There was no answer, and he puffed his cigarette, swung his legs, and drummed on the table with rather dirty fingers. Then he pulled out a roll of bills as if to count them.
"How's your mamma this afternoon?" a man said. "I didn't see her at lunch."
"In her state-room, I guess. She's 'most always sick on the ocean. I'm going to give the stewardess fifteen dollars for looking after her. I don't go down more 'n I can avoid. It makes me feel mysterious to pass that butler's-pantry place. Say, this is the first time I've been on the ocean."
"Oh, don't apologize, Harvey."
"Who's apologizing? This is the first time I've crossed the ocean, gen'elmen, and, except the first day, I haven't been sick one little bit. No, sir!" He brought down his fist with a triumphant bang, wetted his finger, and went on counting the bills.

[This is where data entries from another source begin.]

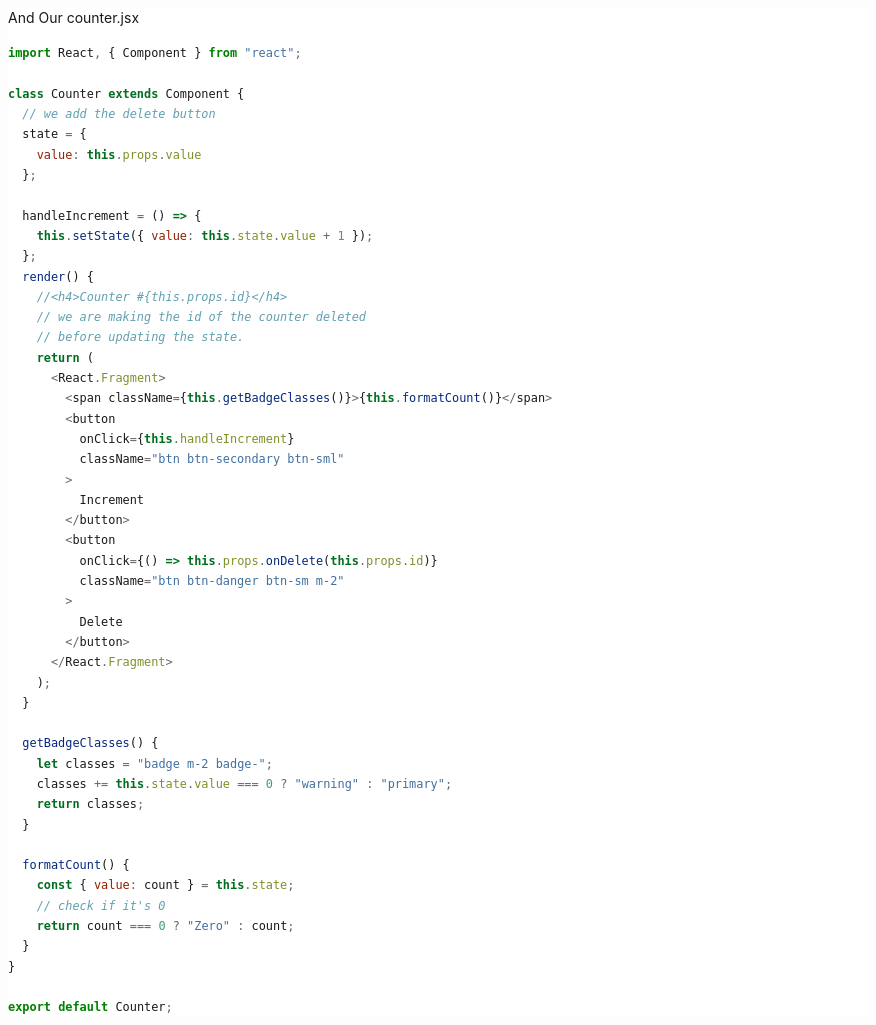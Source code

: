 And Our counter.jsx

```javascript
import React, { Component } from "react";

class Counter extends Component {
  // we add the delete button
  state = {
    value: this.props.value
  };

  handleIncrement = () => {
    this.setState({ value: this.state.value + 1 });
  };
  render() {
    //<h4>Counter #{this.props.id}</h4>
    // we are making the id of the counter deleted
    // before updating the state.
    return (
      <React.Fragment>
        <span className={this.getBadgeClasses()}>{this.formatCount()}</span>
        <button
          onClick={this.handleIncrement}
          className="btn btn-secondary btn-sml"
        >
          Increment
        </button>
        <button
          onClick={() => this.props.onDelete(this.props.id)}
          className="btn btn-danger btn-sm m-2"
        >
          Delete
        </button>
      </React.Fragment>
    );
  }

  getBadgeClasses() {
    let classes = "badge m-2 badge-";
    classes += this.state.value === 0 ? "warning" : "primary";
    return classes;
  }

  formatCount() {
    const { value: count } = this.state;
    // check if it's 0
    return count === 0 ? "Zero" : count;
  }
}

export default Counter;
```
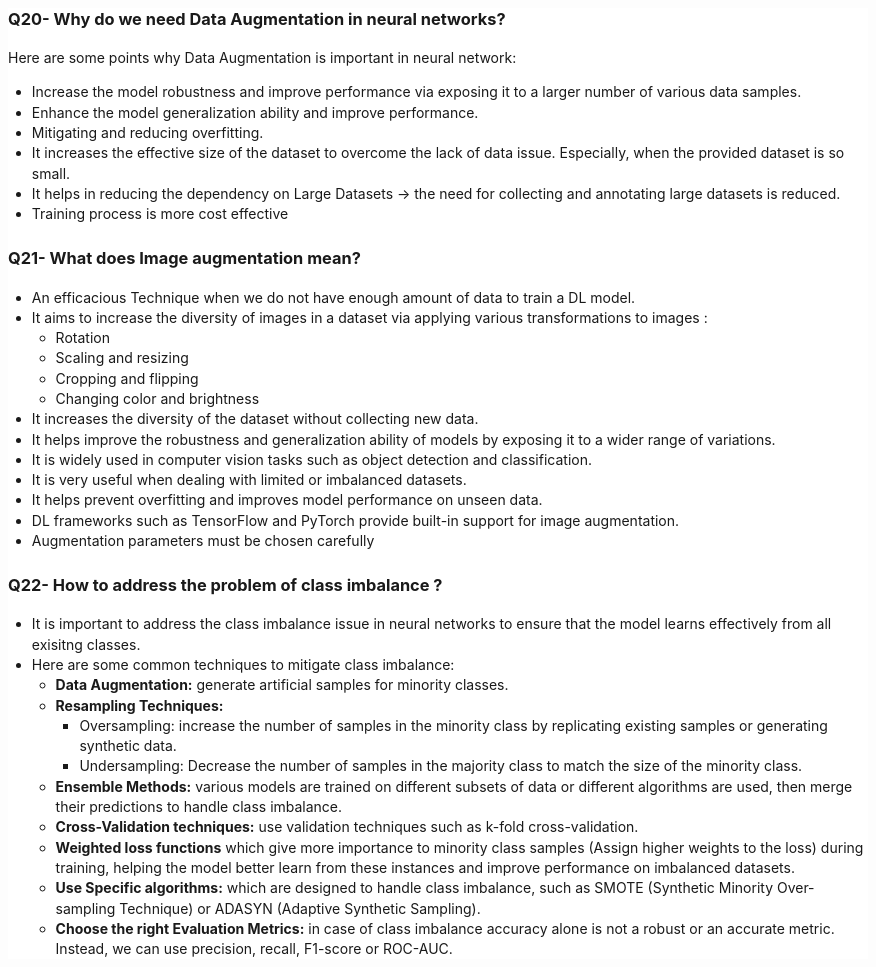 ### Q20- Why do we need Data Augmentation in neural networks?
Here are some points why Data Augmentation is important in neural network: 
- Increase the model robustness and improve performance via exposing it to a larger number of various data samples.
- Enhance the model generalization ability and improve performance. 
- Mitigating and reducing overfitting.
- It increases the effective size of the dataset to overcome the lack of data issue. Especially, when the provided dataset is so small. 
- It helps in reducing the dependency on Large Datasets -> the need for collecting and annotating large datasets is reduced.
- Training process is more cost effective 

### Q21- What does Image augmentation mean?
- An efficacious Technique when we do not have enough amount of data to train a DL model.
- It aims to increase the diversity of images in a dataset via applying various transformations to images : 
   - Rotation
   - Scaling and resizing
   - Cropping and flipping
   - Changing color and brightness
- It increases the diversity of the dataset without collecting new data.
- It helps improve the robustness and generalization ability of models by exposing it to a wider range of variations.
- It is widely used in computer vision tasks such as object detection and classification.
- It is very useful when dealing with limited or imbalanced datasets.
- It helps prevent overfitting and improves model performance on unseen data.
- DL frameworks such as TensorFlow and PyTorch provide built-in support for image augmentation.
- Augmentation parameters must be chosen carefully 

### Q22- How to address the problem of class imbalance ?
- It is important to address the class imbalance issue in neural networks to ensure that the model learns effectively from all exisitng classes. 
- Here are some common techniques to mitigate class imbalance:
    - **Data Augmentation:** generate artificial samples for minority classes.
    - **Resampling Techniques:**
        - Oversampling: increase the number of samples in the minority class by replicating existing samples or generating synthetic data.
        - Undersampling: Decrease the number of samples in the majority class to match the size of the minority class.
    - **Ensemble Methods:** various models are trained on different subsets of data or different algorithms are used, then merge their predictions to handle class imbalance.
    - **Cross-Validation techniques:** use validation techniques such as k-fold cross-validation.
    - **Weighted loss functions** which give more importance to minority class samples (Assign higher weights to the loss) during training, helping the model better learn from these instances and improve performance on imbalanced datasets.
    - **Use Specific algorithms:** which are designed to handle class imbalance, such as SMOTE (Synthetic Minority Over-sampling Technique) or ADASYN (Adaptive Synthetic Sampling).
    - **Choose the right Evaluation Metrics:** in case of class imbalance accuracy alone is not a robust or an accurate metric. Instead, we can use precision, recall, F1-score or ROC-AUC.
      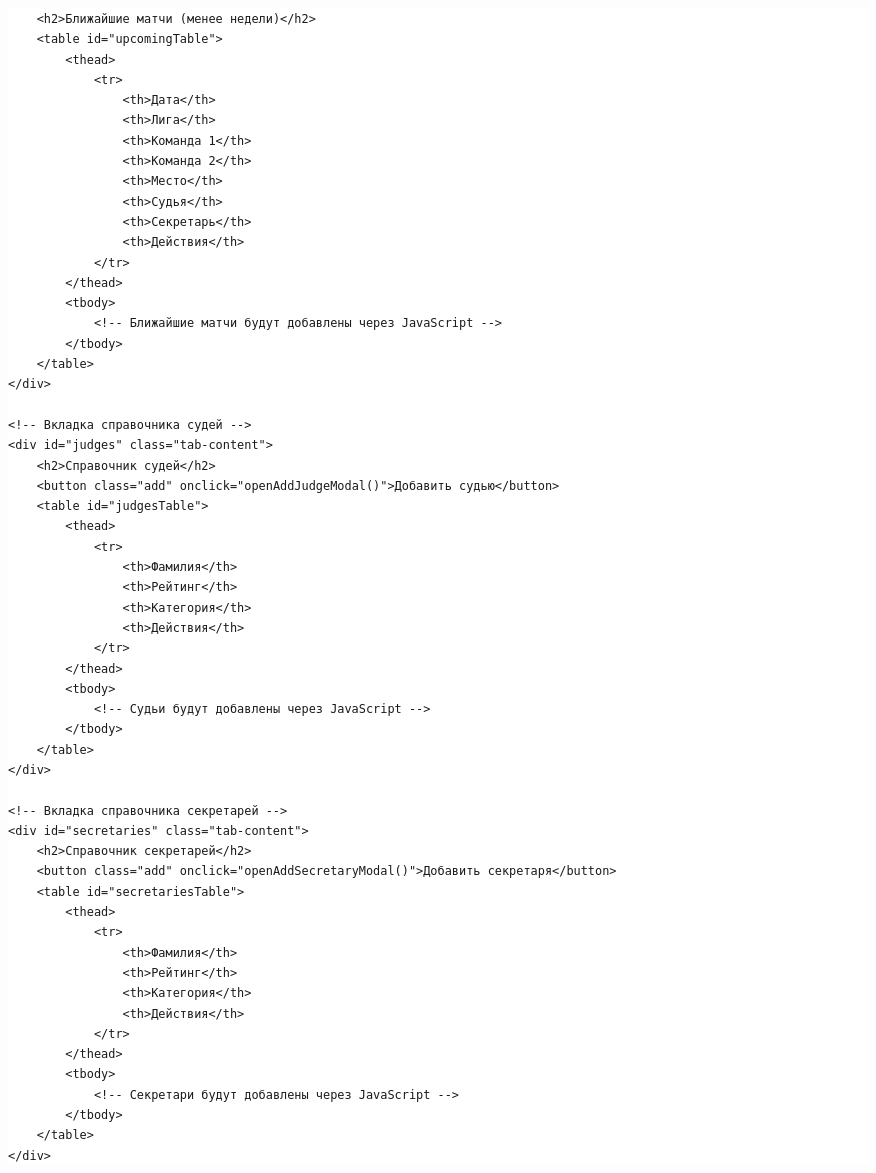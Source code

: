         <h2>Ближайшие матчи (менее недели)</h2>
        <table id="upcomingTable">
            <thead>
                <tr>
                    <th>Дата</th>
                    <th>Лига</th>
                    <th>Команда 1</th>
                    <th>Команда 2</th>
                    <th>Место</th>
                    <th>Судья</th>
                    <th>Секретарь</th>
                    <th>Действия</th>
                </tr>
            </thead>
            <tbody>
                <!-- Ближайшие матчи будут добавлены через JavaScript -->
            </tbody>
        </table>
    </div>
    
    <!-- Вкладка справочника судей -->
    <div id="judges" class="tab-content">
        <h2>Справочник судей</h2>
        <button class="add" onclick="openAddJudgeModal()">Добавить судью</button>
        <table id="judgesTable">
            <thead>
                <tr>
                    <th>Фамилия</th>
                    <th>Рейтинг</th>
                    <th>Категория</th>
                    <th>Действия</th>
                </tr>
            </thead>
            <tbody>
                <!-- Судьи будут добавлены через JavaScript -->
            </tbody>
        </table>
    </div>
    
    <!-- Вкладка справочника секретарей -->
    <div id="secretaries" class="tab-content">
        <h2>Справочник секретарей</h2>
        <button class="add" onclick="openAddSecretaryModal()">Добавить секретаря</button>
        <table id="secretariesTable">
            <thead>
                <tr>
                    <th>Фамилия</th>
                    <th>Рейтинг</th>
                    <th>Категория</th>
                    <th>Действия</th>
                </tr>
            </thead>
            <tbody>
                <!-- Секретари будут добавлены через JavaScript -->
            </tbody>
        </table>
    </div>
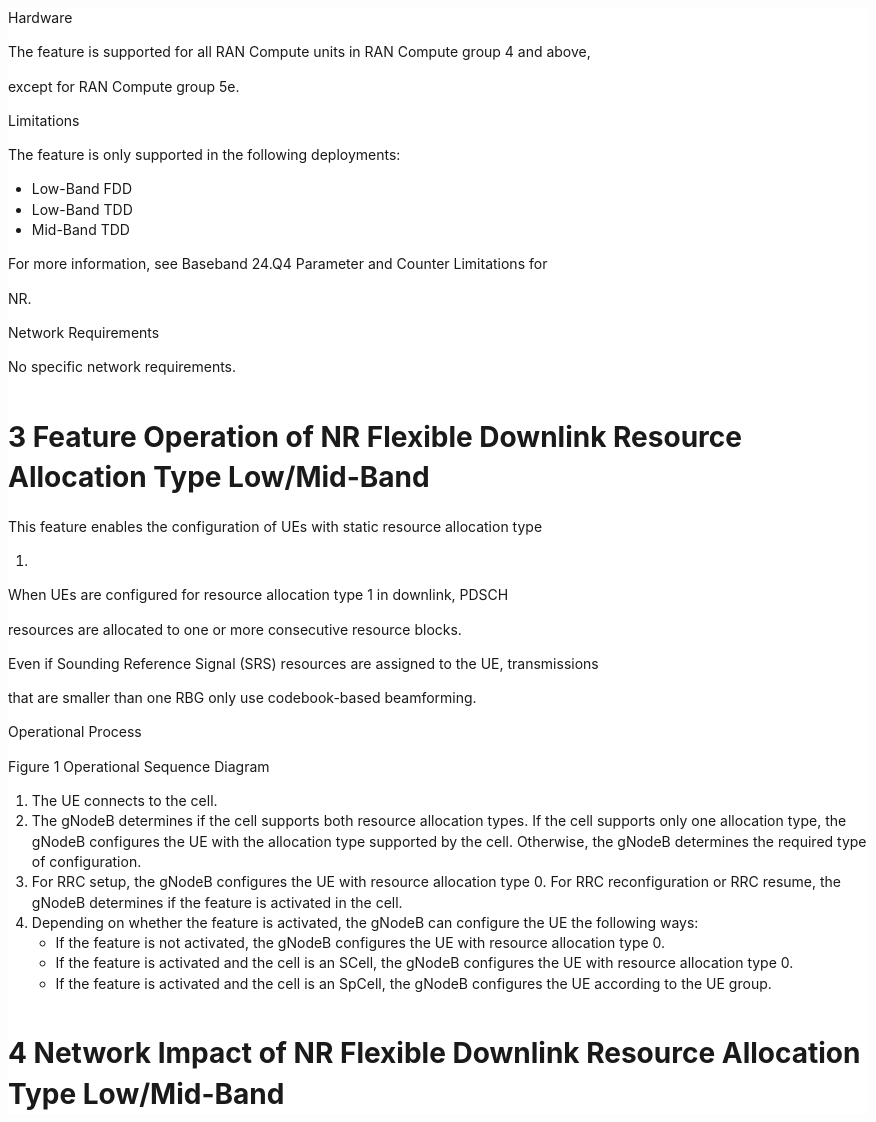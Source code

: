 Hardware

The feature is supported for all RAN Compute units in RAN Compute group 4 and above,

except for RAN Compute group 5e.

Limitations

The feature is only supported in the following deployments:

- Low-Band FDD
- Low-Band TDD
- Mid-Band TDD

For more information, see Baseband 24.Q4 Parameter and Counter Limitations for

NR.

Network Requirements

No specific network requirements.

# 3 Feature Operation of NR Flexible Downlink Resource Allocation Type Low/Mid-Band

This feature enables the configuration of UEs with static resource allocation type

1.

When UEs are configured for resource allocation type 1 in downlink, PDSCH

resources are allocated to one or more consecutive resource blocks.

Even if Sounding Reference Signal (SRS) resources are assigned to the UE, transmissions

that are smaller than one RBG only use codebook-based beamforming.

Operational Process

Figure 1   Operational Sequence Diagram

1. The UE connects to the cell.
2. The gNodeB determines if the cell supports both resource allocation types. If the cell supports only one allocation type, the gNodeB configures the UE with the allocation type supported by the cell. Otherwise, the gNodeB determines the required type of configuration.
3. For RRC setup, the gNodeB configures the UE with resource allocation type 0. For RRC reconfiguration or RRC resume, the gNodeB determines if the feature is activated in the cell.
4. Depending on whether the feature is activated, the gNodeB can configure the UE the following ways:
    - If the feature is not activated, the gNodeB configures the UE with resource allocation type 0.
    - If the feature is activated and the cell is an SCell, the gNodeB configures the UE with resource allocation type 0.
    - If the feature is activated and the cell is an SpCell, the gNodeB configures the UE according to the UE group.

# 4 Network Impact of NR Flexible Downlink Resource Allocation Type Low/Mid-Band

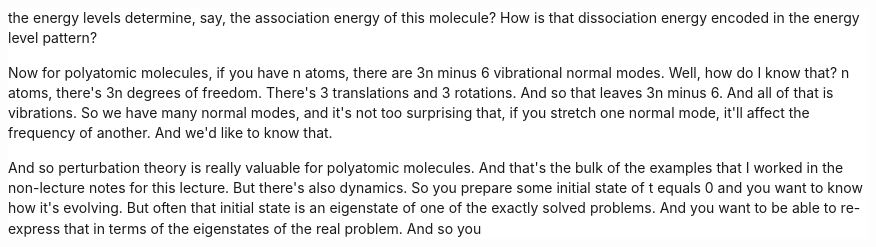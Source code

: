   <span m="1111930">the</span> <span m="1112080">energy</span> <span m="1112500">levels</span>
  <span m="1112830">determine,</span> <span m="1114000">say,</span> <span m="1114240">the</span>
  <span m="1114400">association</span> <span m="1115200">energy</span> <span m="1117000">of</span>
  <span m="1117120">this</span> <span m="1117300">molecule?</span> <span m="1118670">How</span>
  <span m="1118820">is</span> <span m="1118950">that</span> <span m="1119450">dissociation</span>
  <span m="1120180">energy</span> <span m="1120570">encoded</span> <span m="1121110">in</span>
  <span m="1121200">the</span> <span m="1121320">energy</span> <span m="1121680">level</span>
  <span m="1121920">pattern?</span></p><p><span m="1125900">Now</span> <span m="1126080">for</span>
  <span m="1126320">polyatomic</span> <span m="1126890">molecules,</span> <span m="1133040">if</span>
  <span m="1133160">you</span> <span m="1133250">have</span> <span m="1133370">n</span>
  <span m="1133610">atoms,</span> <span m="1135050">there</span> <span m="1135260">are</span>
  <span m="1135340">3n</span> <span m="1135940">minus</span> <span m="1136240">6</span>
  <span m="1137410">vibrational</span> <span m="1138070">normal</span> <span m="1138370">modes.</span>
  <span m="1139540">Well,</span> <span m="1139740">how</span> <span m="1139840">do</span>
  <span m="1139870">I</span> <span m="1139930">know</span> <span m="1140140">that?</span>
  <span m="1140750">n</span> <span m="1140980">atoms,</span> <span m="1141370">there's</span>
  <span m="1142150">3n</span> <span m="1142720">degrees</span> <span m="1143110">of</span>
  <span m="1143170">freedom.</span> <span m="1145590">There's</span> <span m="1145830">3</span>
  <span m="1146190">translations</span> <span m="1148230">and</span> <span m="1148320">3</span>
  <span m="1148590">rotations.</span> <span m="1150420">And</span> <span m="1150450">so</span>
  <span m="1150750">that</span> <span m="1150960">leaves</span> <span m="1151230">3n</span>
  <span m="1151590">minus</span> <span m="1151860">6.</span> <span m="1152570">And</span>
  <span m="1152730">all</span> <span m="1152900">of</span> <span m="1153000">that</span>
  <span m="1153210">is</span> <span m="1153330">vibrations.</span> <span m="1155250">So</span>
  <span m="1155490">we</span> <span m="1155640">have</span> <span m="1155820">many</span>
  <span m="1156390">normal</span> <span m="1156750">modes,</span> <span m="1158370">and</span>
  <span m="1159420">it's</span> <span m="1159600">not</span> <span m="1159840">too</span>
  <span m="1160080">surprising</span> <span m="1160770">that,</span> <span m="1160980">if</span>
  <span m="1161100">you</span> <span m="1161250">stretch</span> <span m="1161730">one</span>
  <span m="1161970">normal</span> <span m="1162270">mode,</span> <span m="1163470">it'll</span>
  <span m="1163710">affect</span> <span m="1164160">the</span> <span m="1164280">frequency</span>
  <span m="1165030">of</span> <span m="1165150">another.</span> <span m="1166770">And</span>
  <span m="1166890">we'd</span> <span m="1167040">like</span> <span m="1167220">to</span>
  <span m="1167340">know</span> <span m="1167550">that.</span></p><p><span m="1170260">And</span>
  <span m="1170410">so</span> <span m="1171280">perturbation</span> <span m="1171820">theory</span>
  <span m="1172090">is</span> <span m="1172210">really</span> <span m="1172480">valuable</span>
  <span m="1173020">for</span> <span m="1173170">polyatomic</span> <span m="1173770">molecules.</span>
  <span m="1174820">And</span> <span m="1174940">that's</span> <span m="1175210">the</span>
  <span m="1175360">bulk</span> <span m="1175720">of</span> <span m="1175840">the</span>
  <span m="1175960">examples</span> <span m="1176560">that</span> <span m="1176650">I</span>
  <span m="1176770">worked</span> <span m="1177670">in</span> <span m="1177850">the</span>
  <span m="1177970">non-lecture</span> <span m="1178510">notes</span> <span m="1178780">for</span>
  <span m="1178900">this</span> <span m="1179080">lecture.</span> <span m="1181880">But</span>
  <span m="1182710">there's</span> <span m="1182950">also</span> <span m="1183370">dynamics.</span>
  <span m="1188690">So</span> <span m="1191480">you</span> <span m="1191660">prepare</span>
  <span m="1192170">some</span> <span m="1192470">initial</span> <span m="1192860">state</span>
  <span m="1193060">of</span> <span m="1193270">t</span> <span m="1193480">equals</span>
  <span m="1193760">0</span> <span m="1194540">and</span> <span m="1194690">you</span>
  <span m="1194780">want</span> <span m="1194990">to</span> <span m="1195050">know</span>
  <span m="1197000">how</span> <span m="1197300">it's</span> <span m="1197450">evolving.</span>
  <span m="1198080">But</span> <span m="1198920">often</span> <span m="1199250">that</span>
  <span m="1199430">initial</span> <span m="1199820">state</span> <span m="1200510">is</span>
  <span m="1200720">an</span> <span m="1200840">eigenstate</span> <span m="1202190">of</span>
  <span m="1202790">one</span> <span m="1203030">of</span> <span m="1203090">the</span>
  <span m="1203270">exactly</span> <span m="1203780">solved</span> <span m="1204110">problems.</span>
  <span m="1205100">And</span> <span m="1205280">you</span> <span m="1205400">want</span>
  <span m="1205580">to</span> <span m="1205670">be</span> <span m="1205820">able</span>
  <span m="1206030">to</span> <span m="1206180">re-express</span> <span m="1206990">that</span>
  <span m="1207740">in</span> <span m="1207860">terms</span> <span m="1208250">of</span>
  <span m="1208340">the</span> <span m="1208520">eigenstates</span> <span m="1209540">of</span>
  <span m="1210170">the</span> <span m="1211070">real</span> <span m="1211370">problem.</span>
  <span m="1212360">And</span> <span m="1213380">so</span> <span m="1214190">you</span>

"Oh, you're a high-grade machine, with the writing in plain sight," the Philadelphian yawned. "You'll blossom into a credit to your country if you don't take care."
"I know it. I'm an American -- first, last, and all the time. I'll show 'em that when I strike Europe. Piff! My cig's out. I can't smoke the truck the steward sells. Any gen'elman got a real Turkish cig on him?"
The chief engineer entered for a moment, red, smiling, and wet. "Say, Mac," cried Harvey cheerfully, "how are we hitting it?"
"Vara much in the ordinary way," was the grave reply. "The young are as polite as ever to their elders, an' their elders are e'en tryin' to appreciate it."
A low chuckle came from a corner. The German opened his cigar-case and handed a skinny black cigar to Harvey.
"Dot is der broper apparatus to smoke, my young friendt," he said. "You vill dry it? Yes? Den you vill be efer so happy."
Harvey lit the unlovely thing with a flourish: he felt that he was getting on in grownup society.